Exercise description:
Return the line containing "tend to make" and every line after it through the end of the entries below, with no other lines.

Saved data entries
------------------------------------------------------------------------
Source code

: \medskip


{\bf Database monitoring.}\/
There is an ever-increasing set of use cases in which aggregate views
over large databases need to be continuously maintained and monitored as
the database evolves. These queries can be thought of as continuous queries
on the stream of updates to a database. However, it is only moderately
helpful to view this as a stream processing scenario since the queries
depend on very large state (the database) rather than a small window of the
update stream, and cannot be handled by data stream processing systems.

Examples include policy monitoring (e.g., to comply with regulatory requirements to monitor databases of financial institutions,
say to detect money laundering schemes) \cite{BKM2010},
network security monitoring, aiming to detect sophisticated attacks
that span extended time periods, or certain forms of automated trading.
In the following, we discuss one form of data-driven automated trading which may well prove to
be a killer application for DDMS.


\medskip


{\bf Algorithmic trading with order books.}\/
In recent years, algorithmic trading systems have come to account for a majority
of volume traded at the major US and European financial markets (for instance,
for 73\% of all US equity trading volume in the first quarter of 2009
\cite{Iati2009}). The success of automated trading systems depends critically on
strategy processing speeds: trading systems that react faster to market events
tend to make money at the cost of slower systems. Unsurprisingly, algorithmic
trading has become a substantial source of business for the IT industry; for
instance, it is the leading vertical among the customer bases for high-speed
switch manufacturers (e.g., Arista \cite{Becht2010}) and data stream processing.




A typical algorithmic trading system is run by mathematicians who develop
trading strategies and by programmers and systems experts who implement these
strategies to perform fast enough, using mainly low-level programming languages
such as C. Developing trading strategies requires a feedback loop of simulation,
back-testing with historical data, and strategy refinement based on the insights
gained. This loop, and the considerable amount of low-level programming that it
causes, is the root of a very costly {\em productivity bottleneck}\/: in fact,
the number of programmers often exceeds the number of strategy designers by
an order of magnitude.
------------------------------------------------------------------------
Task answer:
tend to make money at the cost of slower systems. Unsurprisingly, algorithmic
trading has become a substantial source of business for the IT industry; for
instance, it is the leading vertical among the customer bases for high-speed
switch manufacturers (e.g., Arista \cite{Becht2010}) and data stream processing.




A typical algorithmic trading system is run by mathematicians who develop
trading strategies and by programmers and systems experts who implement these
strategies to perform fast enough, using mainly low-level programming languages
such as C. Developing trading strategies requires a feedback loop of simulation,
back-testing with historical data, and strategy refinement based on the insights
gained. This loop, and the considerable amount of low-level programming that it
causes, is the root of a very costly {\em productivity bottleneck}\/: in fact,
the number of programmers often exceeds the number of strategy designers by
an order of magnitude.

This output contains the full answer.